[Start of Attachment]

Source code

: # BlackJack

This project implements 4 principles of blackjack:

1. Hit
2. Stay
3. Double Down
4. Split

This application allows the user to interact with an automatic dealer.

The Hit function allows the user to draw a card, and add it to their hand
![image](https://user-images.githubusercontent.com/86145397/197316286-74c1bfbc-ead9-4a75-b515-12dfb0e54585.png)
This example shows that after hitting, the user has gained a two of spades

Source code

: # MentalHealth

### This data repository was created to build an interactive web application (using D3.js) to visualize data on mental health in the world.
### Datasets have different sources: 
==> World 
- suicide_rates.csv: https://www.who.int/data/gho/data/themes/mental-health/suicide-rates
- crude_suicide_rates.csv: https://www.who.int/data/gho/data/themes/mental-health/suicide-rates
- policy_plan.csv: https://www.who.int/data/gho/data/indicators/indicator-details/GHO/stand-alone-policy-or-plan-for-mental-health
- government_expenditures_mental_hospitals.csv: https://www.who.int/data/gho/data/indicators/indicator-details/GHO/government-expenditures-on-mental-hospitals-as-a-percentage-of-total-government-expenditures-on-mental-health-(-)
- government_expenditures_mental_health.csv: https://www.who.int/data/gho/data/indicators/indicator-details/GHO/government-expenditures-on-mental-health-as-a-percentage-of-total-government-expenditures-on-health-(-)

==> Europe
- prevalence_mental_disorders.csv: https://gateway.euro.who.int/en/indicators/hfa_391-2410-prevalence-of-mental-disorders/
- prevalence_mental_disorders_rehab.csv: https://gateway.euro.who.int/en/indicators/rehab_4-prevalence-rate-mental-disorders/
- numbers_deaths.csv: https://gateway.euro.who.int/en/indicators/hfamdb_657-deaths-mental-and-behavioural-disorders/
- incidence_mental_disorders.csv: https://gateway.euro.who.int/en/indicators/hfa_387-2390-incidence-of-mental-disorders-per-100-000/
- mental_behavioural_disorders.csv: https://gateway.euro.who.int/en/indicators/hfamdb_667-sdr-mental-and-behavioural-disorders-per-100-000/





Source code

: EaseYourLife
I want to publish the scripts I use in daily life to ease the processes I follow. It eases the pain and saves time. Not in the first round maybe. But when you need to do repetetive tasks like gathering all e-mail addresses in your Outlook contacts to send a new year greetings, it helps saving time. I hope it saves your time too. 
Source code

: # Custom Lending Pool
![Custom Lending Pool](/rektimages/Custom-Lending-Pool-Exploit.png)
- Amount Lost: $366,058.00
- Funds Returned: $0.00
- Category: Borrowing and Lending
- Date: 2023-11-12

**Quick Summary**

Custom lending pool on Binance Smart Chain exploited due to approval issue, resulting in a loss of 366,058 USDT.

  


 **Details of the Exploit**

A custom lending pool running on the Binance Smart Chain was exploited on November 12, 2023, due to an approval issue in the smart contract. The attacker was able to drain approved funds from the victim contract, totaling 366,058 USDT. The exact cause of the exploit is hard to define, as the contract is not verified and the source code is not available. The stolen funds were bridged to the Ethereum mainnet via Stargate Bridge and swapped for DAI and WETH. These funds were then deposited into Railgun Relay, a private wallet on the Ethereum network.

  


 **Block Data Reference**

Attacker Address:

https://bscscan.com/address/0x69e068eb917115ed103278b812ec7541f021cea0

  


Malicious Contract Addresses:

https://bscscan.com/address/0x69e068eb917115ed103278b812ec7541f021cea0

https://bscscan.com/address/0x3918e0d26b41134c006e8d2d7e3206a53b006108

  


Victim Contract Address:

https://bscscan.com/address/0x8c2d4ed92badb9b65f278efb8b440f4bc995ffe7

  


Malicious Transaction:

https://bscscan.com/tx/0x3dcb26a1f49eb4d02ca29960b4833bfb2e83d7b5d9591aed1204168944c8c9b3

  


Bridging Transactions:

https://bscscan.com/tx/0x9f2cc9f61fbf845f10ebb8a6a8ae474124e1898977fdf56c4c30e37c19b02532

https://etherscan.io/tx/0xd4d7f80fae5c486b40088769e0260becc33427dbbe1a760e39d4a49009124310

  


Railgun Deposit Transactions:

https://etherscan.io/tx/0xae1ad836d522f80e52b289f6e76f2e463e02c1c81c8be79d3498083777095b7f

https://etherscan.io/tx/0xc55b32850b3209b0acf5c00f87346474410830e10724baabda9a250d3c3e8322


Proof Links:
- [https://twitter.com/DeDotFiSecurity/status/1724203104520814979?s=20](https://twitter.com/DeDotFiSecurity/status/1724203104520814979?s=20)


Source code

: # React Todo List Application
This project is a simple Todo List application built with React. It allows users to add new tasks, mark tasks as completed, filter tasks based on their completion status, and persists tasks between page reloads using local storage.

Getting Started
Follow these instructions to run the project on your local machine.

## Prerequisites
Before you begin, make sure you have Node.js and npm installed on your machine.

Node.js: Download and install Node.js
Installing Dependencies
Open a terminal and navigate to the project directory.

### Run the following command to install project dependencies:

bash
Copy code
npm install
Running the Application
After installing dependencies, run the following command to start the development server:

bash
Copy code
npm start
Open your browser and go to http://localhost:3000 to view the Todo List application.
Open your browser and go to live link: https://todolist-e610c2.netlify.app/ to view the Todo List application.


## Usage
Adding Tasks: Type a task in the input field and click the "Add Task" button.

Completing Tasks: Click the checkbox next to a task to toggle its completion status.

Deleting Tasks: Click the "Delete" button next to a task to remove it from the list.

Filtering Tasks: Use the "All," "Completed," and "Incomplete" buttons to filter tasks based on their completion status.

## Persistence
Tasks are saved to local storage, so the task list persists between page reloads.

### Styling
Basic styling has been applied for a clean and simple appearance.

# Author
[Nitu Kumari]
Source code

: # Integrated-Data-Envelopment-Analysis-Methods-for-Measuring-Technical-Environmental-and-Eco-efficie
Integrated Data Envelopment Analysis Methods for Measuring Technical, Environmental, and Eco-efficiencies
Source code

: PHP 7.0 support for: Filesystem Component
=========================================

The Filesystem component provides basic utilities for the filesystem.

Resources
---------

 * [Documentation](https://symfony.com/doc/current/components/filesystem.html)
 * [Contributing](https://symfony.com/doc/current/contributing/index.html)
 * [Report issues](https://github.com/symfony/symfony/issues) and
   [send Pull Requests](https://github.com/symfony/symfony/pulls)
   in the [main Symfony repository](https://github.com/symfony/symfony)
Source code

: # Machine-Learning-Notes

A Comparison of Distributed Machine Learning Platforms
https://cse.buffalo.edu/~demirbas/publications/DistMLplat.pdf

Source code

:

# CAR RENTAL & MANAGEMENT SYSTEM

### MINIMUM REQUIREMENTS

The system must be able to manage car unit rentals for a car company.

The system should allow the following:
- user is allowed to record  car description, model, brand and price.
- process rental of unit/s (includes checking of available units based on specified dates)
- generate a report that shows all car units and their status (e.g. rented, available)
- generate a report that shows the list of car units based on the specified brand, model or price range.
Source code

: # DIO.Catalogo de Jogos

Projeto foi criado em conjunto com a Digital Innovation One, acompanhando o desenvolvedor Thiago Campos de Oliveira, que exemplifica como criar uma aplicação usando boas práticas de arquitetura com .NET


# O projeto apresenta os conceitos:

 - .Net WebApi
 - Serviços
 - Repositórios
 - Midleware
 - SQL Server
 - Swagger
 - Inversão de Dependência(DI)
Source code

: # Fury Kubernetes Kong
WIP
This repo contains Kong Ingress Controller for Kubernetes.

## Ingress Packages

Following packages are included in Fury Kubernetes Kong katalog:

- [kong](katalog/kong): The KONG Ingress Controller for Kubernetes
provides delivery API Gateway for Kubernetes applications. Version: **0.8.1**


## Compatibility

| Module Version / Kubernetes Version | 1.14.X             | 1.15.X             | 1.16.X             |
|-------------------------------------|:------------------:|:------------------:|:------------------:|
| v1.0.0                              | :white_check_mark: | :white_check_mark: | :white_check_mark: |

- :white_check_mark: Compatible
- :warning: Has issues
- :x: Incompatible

[End of Attachment]

### WORK REQUEST
Count the lines in the listing where the string "browser" appears, and give only the count.

### SOLVED PROBLEM
2